Nuovo album per Mick Hanly, dopo il convincente Warts And All ed il suo coinvolgimento nel Guinness Tour. Era attesa la sua prova con affetto ed il risultato è felice. Per un autore come Hanly non servono espressioni roboanti: una sua incisione va salutata come una lettera di un amico lontano.
Volendo trovare una definizione per tale personaggio, si finisce per dare nuovo valore a termini che hanno perso, giocoforza, il loro significato più autentico. La caratteristica migliore di Mick Hanly è infatti l’onestà, virtù ormai desueta e che fa piacere ritrovare.
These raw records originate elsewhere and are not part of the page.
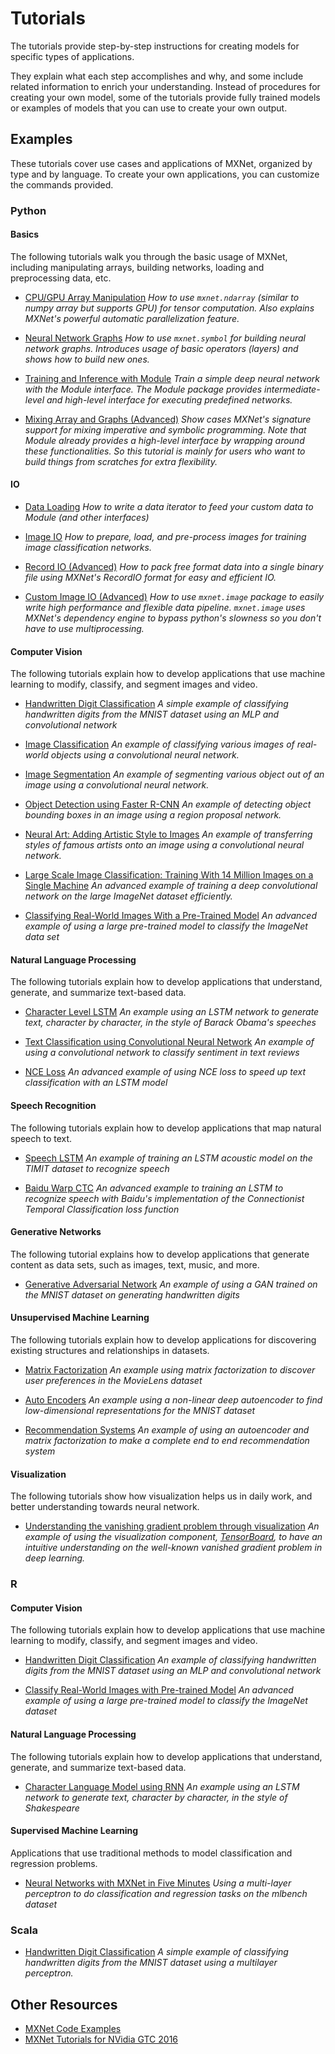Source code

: # Tutorials

The tutorials provide step-by-step instructions for creating models for specific types of applications.

They explain what each step accomplishes and why, and some include related information to enrich your understanding. Instead of procedures for creating your own model, some of the tutorials provide fully trained models or examples of models that you can use to create your own output.

## Examples

These tutorials cover use cases and applications of MXNet, organized by type and by language. To create your own applications, you can customize the commands provided.

### Python

#### Basics

The following tutorials walk you through the basic usage of MXNet, including manipulating arrays, building networks, loading and preprocessing data, etc.

- [CPU/GPU Array Manipulation](http://mxnet.io/tutorials/python/ndarray.html)
*How to use `mxnet.ndarray` (similar to numpy array but supports GPU) for tensor computation. Also explains MXNet's powerful automatic parallelization feature.*

- [Neural Network Graphs](http://mxnet.io/tutorials/python/symbol.html)
*How to use `mxnet.symbol` for building neural network graphs. Introduces usage of basic operators (layers) and shows how to build new ones.*

- [Training and Inference with Module](http://mxnet.io/tutorials/python/module.html)
*Train a simple deep neural network with the Module interface. The Module package provides intermediate-level and high-level interface for executing predefined networks.*

- [Mixing Array and Graphs (Advanced)](http://mxnet.io/tutorials/python/mixed.html)
*Show cases MXNet's signature support for mixing imperative and symbolic programming. Note that Module already provides a high-level interface by wrapping around these functionalities. So this tutorial is mainly for users who want to build things from scratches for extra flexibility.*

#### IO

- [Data Loading](http://mxnet.io/tutorials/python/data.html)
*How to write a data iterator to feed your custom data to Module (and other interfaces)*

- [Image IO](http://mxnet.io/tutorials/python/image_io.html)
*How to prepare, load, and pre-process images for training image classification networks.*

- [Record IO (Advanced)](http://mxnet.io/tutorials/python/record_io.html)
*How to pack free format data into a single binary file using MXNet's RecordIO format for easy and efficient IO.*

- [Custom Image IO (Advanced)](http://mxnet.io/tutorials/python/advanced_img_io.html)
*How to use `mxnet.image` package to easily write high performance and flexible data pipeline. `mxnet.image` uses MXNet's dependency engine to bypass python's slowness so you don't have to use multiprocessing.*

#### Computer Vision

The following tutorials explain how to develop applications that use machine learning to modify, classify, and segment images and video.

- [Handwritten Digit Classification](http://mxnet.io/tutorials/python/mnist.html)
*A simple example of classifying handwritten digits from the MNIST dataset using an MLP and convolutional network*

- [Image Classification](http://mxnet.io/tutorials/computer_vision/image_classification.html)
*An example of classifying various images of real-world objects using a convolutional neural network.*

- [Image Segmentation](http://mxnet.io/tutorials/computer_vision/segmentation.html)
*An example of segmenting various object out of an image using a convolutional neural network.*

- [Object Detection using Faster R-CNN](http://mxnet.io/tutorials/computer_vision/detection.html)
*An example of detecting object bounding boxes in an image using a region proposal network.*

- [Neural Art: Adding Artistic Style to Images](http://mxnet.io/tutorials/computer_vision/neural_art.html)
*An example of transferring styles of famous artists onto an image using a convolutional neural network.*

- [Large Scale Image Classification: Training With 14 Million Images on a Single Machine](http://mxnet.io/tutorials/computer_vision/imagenet_full.html)
*An advanced example of training a deep convolutional network on the large ImageNet dataset efficiently.*

- [Classifying Real-World Images With a Pre-Trained Model](http://mxnet.io/tutorials/python/predict_imagenet.html)
*An advanced example of using a large pre-trained model to classify the ImageNet data set*

#### Natural Language Processing

The following tutorials explain how to develop applications that understand, generate, and summarize text-based data.

- [Character Level LSTM](http://mxnet.io/tutorials/python/char_lstm.html)
*An example using an LSTM network to generate text, character by character, in the style of Barack Obama's speeches*

- [Text Classification using Convolutional Neural Network](http://mxnet.io/tutorials/nlp/cnn.html)
*An example of using a convolutional network to classify sentiment in text reviews*

- [NCE Loss](http://mxnet.io/tutorials/nlp/nce_loss.html)
*An advanced example of using NCE loss to speed up text classification with an LSTM model*

#### Speech Recognition

The following tutorials explain how to develop applications that map natural speech to text.

- [Speech LSTM](http://mxnet.io/tutorials/speech_recognition/speech_lstm.html)
*An example of training an LSTM acoustic model on the TIMIT dataset to recognize speech*

- [Baidu Warp CTC](http://mxnet.io/tutorials/speech_recognition/baidu_warp_ctc.html)
*An advanced example to training an LSTM to recognize speech with Baidu's implementation of the Connectionist Temporal Classification loss function*

#### Generative Networks

The following tutorial explains how to develop applications that generate content as data sets, such as images, text, music, and more.

- [Generative Adversarial Network](http://mxnet.io/tutorials/unsupervised_learning/gan.html)
*An example of using a GAN trained on the MNIST dataset on generating handwritten digits*

#### Unsupervised Machine Learning

The following tutorials explain how to develop applications for discovering existing structures and relationships in datasets.

- [Matrix Factorization](http://mxnet.io/tutorials/python/matrix_factorization.html)
*An example using matrix factorization to discover user preferences in the MovieLens dataset*

- [Auto Encoders](http://mxnet.io/tutorials/unsupervised_learning/auto_encoders.html)
*An example using a non-linear deep autoencoder to find low-dimensional representations for the MNIST dataset*

- [Recommendation Systems](http://mxnet.io/tutorials/general_ml/recommendation_systems.html)
*An example of using an autoencoder and matrix factorization to make a complete end to end recommendation system*

#### Visualization

The following tutorials show how visualization helps us in daily work, and better understanding towards neural network.

- [Understanding the vanishing gradient problem through visualization](https://github.com/dmlc/mxnet-notebooks/blob/master/python/tutorials/understanding_vanish_gradient.ipynb)
*An example of using the visualization component, [TensorBoard](https://github.com/dmlc/tensorboard), to have an intuitive understanding on the well-known vanished gradient problem in deep learning.*

### R

#### Computer Vision

The following tutorials explain how to develop applications that use machine learning to modify, classify, and segment images and video.

- [Handwritten Digit Classification](http://mxnet.io/tutorials/r/mnistCompetition.html)
*An example of classifying handwritten digits from the MNIST dataset using an MLP and convolutional network*

- [Classify Real-World Images with Pre-trained Model](http://mxnet.io/tutorials/r/classifyRealImageWithPretrainedModel.html)
*An advanced example of using a large pre-trained model to classify the ImageNet dataset*


#### Natural Language Processing

The following tutorials explain how to develop applications that understand, generate, and summarize text-based data.

- [Character Language Model using RNN](http://mxnet.io/tutorials/r/charRnnModel.html)
*An example using an LSTM network to generate text, character by character, in the style of Shakespeare*


#### Supervised Machine Learning

Applications that use traditional methods to model classification and regression problems.

- [Neural Networks with MXNet in Five Minutes](http://mxnet.io/tutorials/r/fiveMinutesNeuralNetwork.html)
*Using a multi-layer perceptron to do classification and regression tasks on the mlbench dataset*

### Scala

- [Handwritten Digit Classification](http://mxnet.io/tutorials/scala/mnist.html)
*A simple example of classifying handwritten digits from the MNIST dataset using a multilayer perceptron.*


## Other Resources
- [MXNet Code Examples](https://github.com/dmlc/mxnet/tree/master/example)
- [MXNet Tutorials for NVidia GTC 2016](https://github.com/dmlc/mxnet-gtc-tutorial)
Mi rendo conto della difficoltà di considerare appieno tale qualità e la sua valenza, ma è l’onestà la caratteristica che più colpisce ed affascina di questo ultimo lavoro.
Canzoni senza tempo quelle di Happy Like This: dagli echi vanmorrisoniani di I Feel I Should Be Calling You al mai sopito amore per il rock’n’roll di Nobody Told Me, dal forte sapore blues di No Mercy per finire alle atmosfere jazzy di The Piano Tuner (con lo splendido duetto vocale di Mick e Shelly Buckspan), l’album è pervaso da una vena di composta e nobile malinconia e da una forte dose di ironia.
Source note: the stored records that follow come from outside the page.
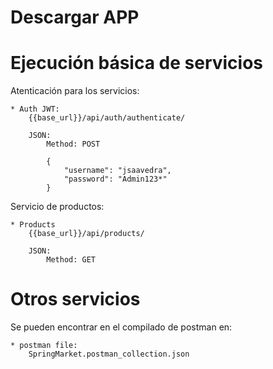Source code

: # Descargar APP

# Ejecución básica de servicios

Atenticación para los servicios:

    * Auth JWT:
        {{base_url}}/api/auth/authenticate/
        
        JSON:
            Method: POST
            
            {
                "username": "jsaavedra",
                "password": "Admin123*"
            }

Servicio de productos:
    
    * Products
        {{base_url}}/api/products/
    
        JSON:
            Method: GET

# Otros servicios

Se pueden encontrar en el compilado de postman en:

    * postman file:
        SpringMarket.postman_collection.json
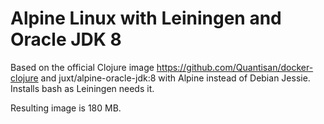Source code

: # Alpine Linux with Leiningen and Oracle JDK 8

Based on the official Clojure image https://github.com/Quantisan/docker-clojure and juxt/alpine-oracle-jdk:8 with Alpine instead of Debian Jessie.
Installs bash as Leiningen needs it.

Resulting image is 180 MB.
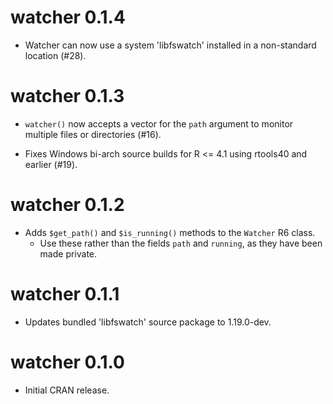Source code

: # watcher 0.1.4

* Watcher can now use a system 'libfswatch' installed in a non-standard location (#28).

# watcher 0.1.3

* `watcher()` now accepts a vector for the `path` argument to monitor multiple files or directories (#16).

* Fixes Windows bi-arch source builds for R <= 4.1 using rtools40 and earlier (#19).

# watcher 0.1.2

* Adds `$get_path()` and `$is_running()` methods to the `Watcher` R6 class.
  + Use these rather than the fields `path` and `running`, as they have been made private.

# watcher 0.1.1

* Updates bundled 'libfswatch' source package to 1.19.0-dev.

# watcher 0.1.0

* Initial CRAN release.
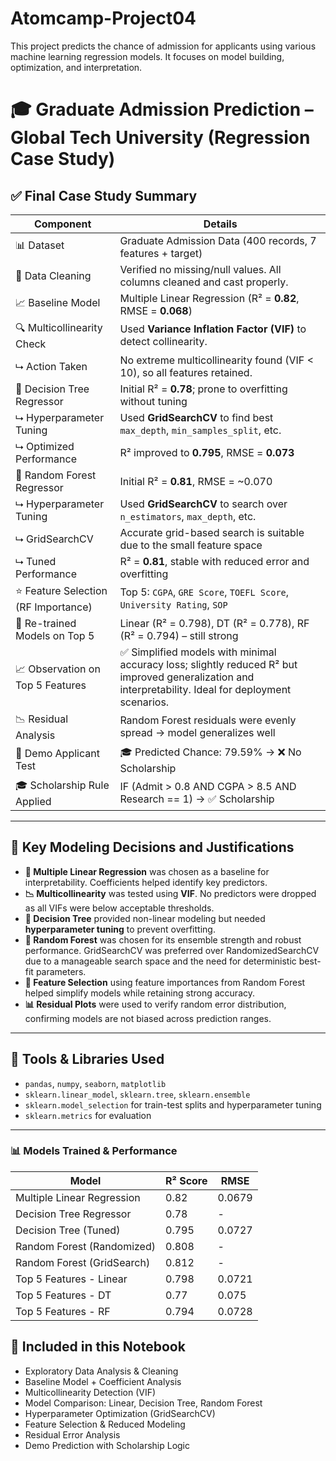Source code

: # Atomcamp-Project04
This project predicts the chance of admission for applicants using various machine learning regression models. It focuses on model building, optimization, and interpretation.

# 🎓 Graduate Admission Prediction – Global Tech University (Regression Case Study)

## ✅ Final Case Study Summary

| Component                            | Details                                                                 |
|--------------------------------------|-------------------------------------------------------------------------|
| 📊 Dataset                           | Graduate Admission Data (400 records, 7 features + target)               
| 🧹 Data Cleaning                     | Verified no missing/null values. All columns cleaned and cast properly.  
| 📈 Baseline Model                    | Multiple Linear Regression (R² = **0.82**, RMSE = **0.068**)             
| 🔍 Multicollinearity Check           | Used **Variance Inflation Factor (VIF)** to detect collinearity.         
|   ⮡ Action Taken                      | No extreme multicollinearity found (VIF < 10), so all features retained. 
| 🌳 Decision Tree Regressor           | Initial R² = **0.78**; prone to overfitting without tuning                
|     ⮡ Hyperparameter Tuning          | Used **GridSearchCV** to find best `max_depth`, `min_samples_split`, etc. 
|     ⮡ Optimized Performance          | R² improved to **0.795**, RMSE = **0.073**                                
| 🌲 Random Forest Regressor           | Initial R² = **0.81**, RMSE = ~0.070                                    
|     ⮡ Hyperparameter Tuning          | Used **GridSearchCV** to search over `n_estimators`, `max_depth`, etc.  
|     ⮡  GridSearchCV                  | Accurate grid-based search is suitable due to the small feature space    
|     ⮡ Tuned Performance              | R² = **0.81**, stable with reduced error and overfitting                 
| ⭐ Feature Selection (RF Importance)| Top 5: `CGPA`, `GRE Score`, `TOEFL Score`, `University Rating`, `SOP`     
| 🔁 Re-trained Models on Top 5       | Linear (R² = 0.798), DT (R² = 0.778), RF (R² = 0.794) – still strong     
| 📈 Observation on Top 5 Features    | ✅ Simplified models with minimal accuracy loss; slightly reduced R² but improved generalization and interpretability. Ideal for deployment scenarios.                      
| 📉 Residual Analysis               | Random Forest residuals were evenly spread → model generalizes well       
| 🧪 Demo Applicant Test             | 🎓 Predicted Chance: 79.59% → ❌ No Scholarship                         
| 🎓 Scholarship Rule Applied        | IF (Admit > 0.8 AND CGPA > 8.5 AND Research == 1) → ✅ Scholarship       

---

## 📌 Key Modeling Decisions and Justifications

- **🔢 Multiple Linear Regression** was chosen as a baseline for interpretability. Coefficients helped identify key predictors.
- **📉 Multicollinearity** was tested using **VIF**. No predictors were dropped as all VIFs were below acceptable thresholds.
- **🌳 Decision Tree** provided non-linear modeling but needed **hyperparameter tuning** to prevent overfitting.
- **🌲 Random Forest** was chosen for its ensemble strength and robust performance. GridSearchCV was preferred over RandomizedSearchCV due to a manageable search space and the need for deterministic best-fit parameters.
- **🌟 Feature Selection** using feature importances from Random Forest helped simplify models while retaining strong accuracy.
- **📊 Residual Plots** were used to verify random error distribution, confirming models are not biased across prediction ranges.

---

## 🧠 Tools & Libraries Used

- `pandas`, `numpy`, `seaborn`, `matplotlib`
- `sklearn.linear_model`, `sklearn.tree`, `sklearn.ensemble`
- `sklearn.model_selection` for train-test splits and hyperparameter tuning
- `sklearn.metrics` for evaluation

---

### 📊 Models Trained & Performance

| Model                      | R² Score | RMSE      |
|---------------------------|----------|------------|
| Multiple Linear Regression | 0.82     | 0.0679    |
| Decision Tree Regressor    | 0.78     | -         |
| Decision Tree (Tuned)      | 0.795    | 0.0727    |
| Random Forest (Randomized) | 0.808    | -         |
| Random Forest (GridSearch) | 0.812    |  -        |
| Top 5 Features - Linear    | 0.798    | 0.0721    |
| Top 5 Features - DT    | 0.77    | 0.075    |
| Top 5 Features - RF        | 0.794    | 0.0728    |

## 📂 Included in this Notebook

- Exploratory Data Analysis & Cleaning  
- Baseline Model + Coefficient Analysis  
- Multicollinearity Detection (VIF)  
- Model Comparison: Linear, Decision Tree, Random Forest  
- Hyperparameter Optimization (GridSearchCV)  
- Feature Selection & Reduced Modeling  
- Residual Error Analysis  
- Demo Prediction with Scholarship Logic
Se a ciò si aggiunge l’ottima prova dei musicisti chiamati a costituire il tappeto sonoro alla potente voce del nostro si ottiene un risultato emozionante e pregevole. Da sottolineare, in particolar modo, lo splendido lavoro di cesello di Kenny Craddock all’organo Hammond, senza con questo voler nascondere il grosso lavoro di insieme della band, omogeneo e preciso.
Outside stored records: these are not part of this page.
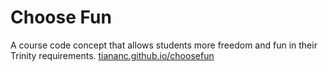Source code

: # Choose Fun
A course code concept that allows students more freedom and fun in their Trinity requirements.
[tiananc.github.io/choosefun](https://tiananc.github.io/choosefun/)
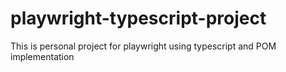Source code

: # playwright-typescript-project
This is personal project for playwright using typescript and POM implementation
Un peccato che artisti di tale valore non abbiano il riconoscimento dovuto, anche se, ed è questo un po’ il sottile ed egoistico desiderio degli appassionati, il piacere nell’ascolto di tali personaggi sembra aumentare: in fondo è la sensazione, un attimo infantile, di possedere realmente ciò che si ama. Forse sono queste le cose che aiutano vivere meglio.